• **Task brief**
Every line that contains the word "verifique" should be copied from the records below.

• **Dataset records**

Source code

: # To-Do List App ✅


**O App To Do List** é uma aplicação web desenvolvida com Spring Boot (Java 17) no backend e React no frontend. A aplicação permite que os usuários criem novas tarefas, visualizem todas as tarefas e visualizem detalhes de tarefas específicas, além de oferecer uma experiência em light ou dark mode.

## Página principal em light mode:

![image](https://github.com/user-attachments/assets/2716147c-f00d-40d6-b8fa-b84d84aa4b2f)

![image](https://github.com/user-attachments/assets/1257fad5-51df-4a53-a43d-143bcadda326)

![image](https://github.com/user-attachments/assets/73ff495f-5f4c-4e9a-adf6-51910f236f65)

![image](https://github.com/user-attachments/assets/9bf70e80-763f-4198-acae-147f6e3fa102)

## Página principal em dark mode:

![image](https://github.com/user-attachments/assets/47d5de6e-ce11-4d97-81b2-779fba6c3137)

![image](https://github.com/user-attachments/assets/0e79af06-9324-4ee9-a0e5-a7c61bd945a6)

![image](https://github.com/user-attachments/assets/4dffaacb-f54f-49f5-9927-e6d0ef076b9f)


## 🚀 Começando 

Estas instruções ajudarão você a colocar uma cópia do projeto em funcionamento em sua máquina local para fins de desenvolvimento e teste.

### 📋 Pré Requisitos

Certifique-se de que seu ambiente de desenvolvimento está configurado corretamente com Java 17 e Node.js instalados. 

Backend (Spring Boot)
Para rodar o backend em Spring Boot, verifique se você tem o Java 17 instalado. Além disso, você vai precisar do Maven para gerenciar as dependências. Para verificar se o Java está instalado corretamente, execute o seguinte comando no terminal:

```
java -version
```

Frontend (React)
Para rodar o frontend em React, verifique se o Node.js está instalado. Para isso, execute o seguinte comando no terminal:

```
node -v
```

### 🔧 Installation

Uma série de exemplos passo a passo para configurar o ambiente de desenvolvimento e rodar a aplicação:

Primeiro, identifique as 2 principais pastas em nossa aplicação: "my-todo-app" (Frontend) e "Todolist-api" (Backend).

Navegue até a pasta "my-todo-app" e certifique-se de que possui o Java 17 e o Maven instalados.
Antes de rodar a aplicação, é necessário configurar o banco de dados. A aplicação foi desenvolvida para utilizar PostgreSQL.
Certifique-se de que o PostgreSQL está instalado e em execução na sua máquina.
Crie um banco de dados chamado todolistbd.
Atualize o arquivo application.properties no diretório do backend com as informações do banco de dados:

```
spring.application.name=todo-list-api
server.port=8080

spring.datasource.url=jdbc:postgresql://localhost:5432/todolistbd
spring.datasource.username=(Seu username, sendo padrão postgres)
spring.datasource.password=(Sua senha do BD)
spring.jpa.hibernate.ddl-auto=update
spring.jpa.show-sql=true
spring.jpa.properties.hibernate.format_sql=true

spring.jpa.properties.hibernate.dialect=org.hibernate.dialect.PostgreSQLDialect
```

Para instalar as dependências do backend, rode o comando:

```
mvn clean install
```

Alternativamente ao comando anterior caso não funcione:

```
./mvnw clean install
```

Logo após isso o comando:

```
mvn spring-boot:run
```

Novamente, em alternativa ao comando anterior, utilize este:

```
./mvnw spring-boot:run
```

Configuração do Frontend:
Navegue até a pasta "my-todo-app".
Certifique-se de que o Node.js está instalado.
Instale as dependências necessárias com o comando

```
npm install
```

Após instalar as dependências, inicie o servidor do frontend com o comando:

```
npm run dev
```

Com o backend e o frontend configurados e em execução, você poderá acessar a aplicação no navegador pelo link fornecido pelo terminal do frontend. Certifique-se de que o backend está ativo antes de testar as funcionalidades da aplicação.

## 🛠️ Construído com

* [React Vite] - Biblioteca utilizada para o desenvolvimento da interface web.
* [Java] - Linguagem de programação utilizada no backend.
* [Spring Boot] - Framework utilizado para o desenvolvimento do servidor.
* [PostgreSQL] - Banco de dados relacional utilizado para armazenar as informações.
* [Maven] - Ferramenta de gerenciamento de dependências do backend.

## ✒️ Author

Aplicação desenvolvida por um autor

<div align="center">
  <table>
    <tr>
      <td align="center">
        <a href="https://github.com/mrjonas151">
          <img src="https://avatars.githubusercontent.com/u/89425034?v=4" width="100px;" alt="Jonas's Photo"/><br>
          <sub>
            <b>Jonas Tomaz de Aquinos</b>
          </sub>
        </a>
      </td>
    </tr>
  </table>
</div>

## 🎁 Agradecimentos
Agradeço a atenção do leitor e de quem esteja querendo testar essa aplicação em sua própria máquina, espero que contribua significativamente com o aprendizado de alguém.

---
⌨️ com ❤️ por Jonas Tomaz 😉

• **Solution to the exercise**
Para rodar o backend em Spring Boot, verifique se você tem o Java 17 instalado. Além disso, você vai precisar do Maven para gerenciar as dependências. Para verificar se o Java está instalado corretamente, execute o seguinte comando no terminal:
Para rodar o frontend em React, verifique se o Node.js está instalado. Para isso, execute o seguinte comando no terminal:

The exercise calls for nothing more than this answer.